And Vancouver's transit police have tasered people, including fare evaders, for being "non-compliant." That policy, changed last week, highlights the underlying problem.

As the death toll mounted, B.C.'s Police Complaints Commissioner did a review of Taser use and recommended clear limits. People had to be "actively resisting" officers before they could be hit with the electric charge. The Solicitor General's Ministry claimed the new policy was in place. But all it did was send a one-page letter to police chiefs. As the transit police confirmed, the policy was widely and blatantly ignored. (Transit police even ignored a call to testify at the public inquiry until Solicitor General John van Dongen ordered the force to appear.)

Anyway, the policy is irrelevant for most British Columbians. About 70 per cent of them are policed by some 8,000 RCMP officers.

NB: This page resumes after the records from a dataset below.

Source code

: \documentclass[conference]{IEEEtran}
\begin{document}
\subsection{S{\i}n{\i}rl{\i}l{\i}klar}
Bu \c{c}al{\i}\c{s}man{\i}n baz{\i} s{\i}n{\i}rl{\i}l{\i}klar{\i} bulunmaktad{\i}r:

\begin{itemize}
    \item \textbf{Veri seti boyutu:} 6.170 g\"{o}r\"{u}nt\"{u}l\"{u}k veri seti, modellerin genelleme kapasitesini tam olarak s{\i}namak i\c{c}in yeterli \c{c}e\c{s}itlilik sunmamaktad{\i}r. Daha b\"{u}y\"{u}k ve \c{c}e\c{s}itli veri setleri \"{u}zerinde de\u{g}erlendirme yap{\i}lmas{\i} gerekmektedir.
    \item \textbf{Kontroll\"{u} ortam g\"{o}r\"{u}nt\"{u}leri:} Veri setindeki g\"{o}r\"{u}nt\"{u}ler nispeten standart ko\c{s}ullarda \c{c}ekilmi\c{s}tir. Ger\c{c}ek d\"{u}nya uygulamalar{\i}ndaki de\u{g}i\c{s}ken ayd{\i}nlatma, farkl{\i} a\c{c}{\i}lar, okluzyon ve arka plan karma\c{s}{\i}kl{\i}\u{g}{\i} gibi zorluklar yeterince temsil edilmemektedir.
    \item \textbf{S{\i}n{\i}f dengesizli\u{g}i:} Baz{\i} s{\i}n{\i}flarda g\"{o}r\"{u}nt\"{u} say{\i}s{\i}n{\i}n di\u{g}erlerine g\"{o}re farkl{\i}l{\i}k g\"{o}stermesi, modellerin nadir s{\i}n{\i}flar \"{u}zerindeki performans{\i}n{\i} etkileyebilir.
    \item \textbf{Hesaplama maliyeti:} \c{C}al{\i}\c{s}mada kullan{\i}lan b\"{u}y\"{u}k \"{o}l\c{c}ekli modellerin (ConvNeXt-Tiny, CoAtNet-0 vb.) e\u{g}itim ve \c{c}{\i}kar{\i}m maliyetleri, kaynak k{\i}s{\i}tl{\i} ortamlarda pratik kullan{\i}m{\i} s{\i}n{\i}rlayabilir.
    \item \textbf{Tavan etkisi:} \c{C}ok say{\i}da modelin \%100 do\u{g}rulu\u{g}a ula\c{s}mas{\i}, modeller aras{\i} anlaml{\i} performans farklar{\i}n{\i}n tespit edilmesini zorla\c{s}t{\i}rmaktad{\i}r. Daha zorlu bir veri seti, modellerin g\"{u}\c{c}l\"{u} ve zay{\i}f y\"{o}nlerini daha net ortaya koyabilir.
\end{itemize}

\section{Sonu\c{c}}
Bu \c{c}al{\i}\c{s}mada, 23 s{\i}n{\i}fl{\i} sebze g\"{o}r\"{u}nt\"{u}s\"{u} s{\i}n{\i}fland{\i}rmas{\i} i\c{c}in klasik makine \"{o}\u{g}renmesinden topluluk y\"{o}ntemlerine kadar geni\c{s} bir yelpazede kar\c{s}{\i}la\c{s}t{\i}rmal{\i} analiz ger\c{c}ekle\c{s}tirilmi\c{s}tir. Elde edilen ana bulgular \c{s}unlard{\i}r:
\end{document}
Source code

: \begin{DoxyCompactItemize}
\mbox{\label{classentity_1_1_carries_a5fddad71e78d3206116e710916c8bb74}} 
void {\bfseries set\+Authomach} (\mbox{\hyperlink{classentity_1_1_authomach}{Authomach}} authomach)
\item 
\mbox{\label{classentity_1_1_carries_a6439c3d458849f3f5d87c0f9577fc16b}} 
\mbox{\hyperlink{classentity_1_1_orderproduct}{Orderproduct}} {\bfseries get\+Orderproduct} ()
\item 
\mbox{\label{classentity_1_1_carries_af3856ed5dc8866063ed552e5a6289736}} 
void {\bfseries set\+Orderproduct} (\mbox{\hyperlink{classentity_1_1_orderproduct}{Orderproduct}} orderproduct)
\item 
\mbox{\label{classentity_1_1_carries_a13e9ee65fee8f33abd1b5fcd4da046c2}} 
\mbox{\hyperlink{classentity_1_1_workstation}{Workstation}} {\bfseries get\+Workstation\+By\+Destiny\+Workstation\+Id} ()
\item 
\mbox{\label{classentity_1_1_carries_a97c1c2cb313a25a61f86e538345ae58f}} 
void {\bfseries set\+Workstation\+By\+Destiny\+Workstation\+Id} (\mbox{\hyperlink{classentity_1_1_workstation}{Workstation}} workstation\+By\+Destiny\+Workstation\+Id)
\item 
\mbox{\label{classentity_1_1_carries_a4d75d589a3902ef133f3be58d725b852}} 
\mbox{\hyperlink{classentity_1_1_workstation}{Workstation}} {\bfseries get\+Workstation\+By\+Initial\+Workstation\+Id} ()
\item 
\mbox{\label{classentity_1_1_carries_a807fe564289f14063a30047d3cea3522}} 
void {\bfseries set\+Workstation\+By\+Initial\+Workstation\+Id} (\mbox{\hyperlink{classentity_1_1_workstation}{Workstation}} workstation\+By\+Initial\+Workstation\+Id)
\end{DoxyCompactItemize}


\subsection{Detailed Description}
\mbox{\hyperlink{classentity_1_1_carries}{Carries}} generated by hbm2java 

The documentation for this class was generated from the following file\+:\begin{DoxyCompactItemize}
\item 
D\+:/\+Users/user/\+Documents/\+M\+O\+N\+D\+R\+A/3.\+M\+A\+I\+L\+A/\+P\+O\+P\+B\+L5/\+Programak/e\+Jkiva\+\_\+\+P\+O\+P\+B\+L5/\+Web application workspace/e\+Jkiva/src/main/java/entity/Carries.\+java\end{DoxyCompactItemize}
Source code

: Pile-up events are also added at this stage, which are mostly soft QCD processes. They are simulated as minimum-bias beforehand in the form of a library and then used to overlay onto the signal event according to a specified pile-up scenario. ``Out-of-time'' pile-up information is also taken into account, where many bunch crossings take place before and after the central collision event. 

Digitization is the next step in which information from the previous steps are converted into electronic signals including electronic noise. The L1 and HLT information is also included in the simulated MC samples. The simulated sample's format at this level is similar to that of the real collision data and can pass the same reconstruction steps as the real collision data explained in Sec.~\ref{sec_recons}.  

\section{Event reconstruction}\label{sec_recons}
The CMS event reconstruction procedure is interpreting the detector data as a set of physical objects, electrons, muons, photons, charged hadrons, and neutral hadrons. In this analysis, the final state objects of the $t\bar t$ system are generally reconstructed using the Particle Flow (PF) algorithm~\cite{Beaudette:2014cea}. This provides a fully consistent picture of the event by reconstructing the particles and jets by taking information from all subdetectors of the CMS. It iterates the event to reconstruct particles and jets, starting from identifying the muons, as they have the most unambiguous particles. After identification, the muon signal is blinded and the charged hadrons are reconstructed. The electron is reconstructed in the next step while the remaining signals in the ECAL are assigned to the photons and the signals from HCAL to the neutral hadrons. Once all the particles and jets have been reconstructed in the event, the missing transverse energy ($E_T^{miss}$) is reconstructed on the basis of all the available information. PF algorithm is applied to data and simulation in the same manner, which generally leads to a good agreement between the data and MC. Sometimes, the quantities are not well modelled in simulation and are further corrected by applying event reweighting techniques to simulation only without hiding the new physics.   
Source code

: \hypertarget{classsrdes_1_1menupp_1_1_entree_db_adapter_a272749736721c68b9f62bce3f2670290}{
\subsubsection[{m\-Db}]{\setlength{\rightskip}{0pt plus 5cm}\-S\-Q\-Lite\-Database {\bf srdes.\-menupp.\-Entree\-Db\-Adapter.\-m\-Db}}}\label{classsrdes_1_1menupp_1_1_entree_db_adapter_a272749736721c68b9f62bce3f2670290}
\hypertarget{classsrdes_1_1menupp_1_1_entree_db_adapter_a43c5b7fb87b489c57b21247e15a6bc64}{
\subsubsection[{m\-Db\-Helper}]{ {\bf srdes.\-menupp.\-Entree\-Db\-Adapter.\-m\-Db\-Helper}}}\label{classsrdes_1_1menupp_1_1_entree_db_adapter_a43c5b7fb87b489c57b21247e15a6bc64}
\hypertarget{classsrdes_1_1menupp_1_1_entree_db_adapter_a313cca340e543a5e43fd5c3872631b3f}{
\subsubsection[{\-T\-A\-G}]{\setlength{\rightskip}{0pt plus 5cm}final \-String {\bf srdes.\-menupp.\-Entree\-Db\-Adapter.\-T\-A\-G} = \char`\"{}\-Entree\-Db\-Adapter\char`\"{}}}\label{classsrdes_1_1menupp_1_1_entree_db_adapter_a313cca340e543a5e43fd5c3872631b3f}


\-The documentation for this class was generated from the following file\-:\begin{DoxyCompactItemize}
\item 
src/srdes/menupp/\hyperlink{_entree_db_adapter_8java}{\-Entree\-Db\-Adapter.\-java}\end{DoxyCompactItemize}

The force does not accept any civilian oversight and refuses to allow the provincial government to set policies.

The Taser is still a potentially valuable tool. But seven people have died in B.C. after being the weapon was used on them; more than 300 in North America. Police continue to insist there is no risk, and use it accordingly. Many continue to reject the notion of civilian control or oversight.

It's a dangerous combination.

Footnote: Taser International continues to insist the only risk from using the weapon is that the victim might fall and be injured and tells police to use it on that basis. This week, two cardiologists told the inquiry the stun guns could "almost certainly" cause heart attacks.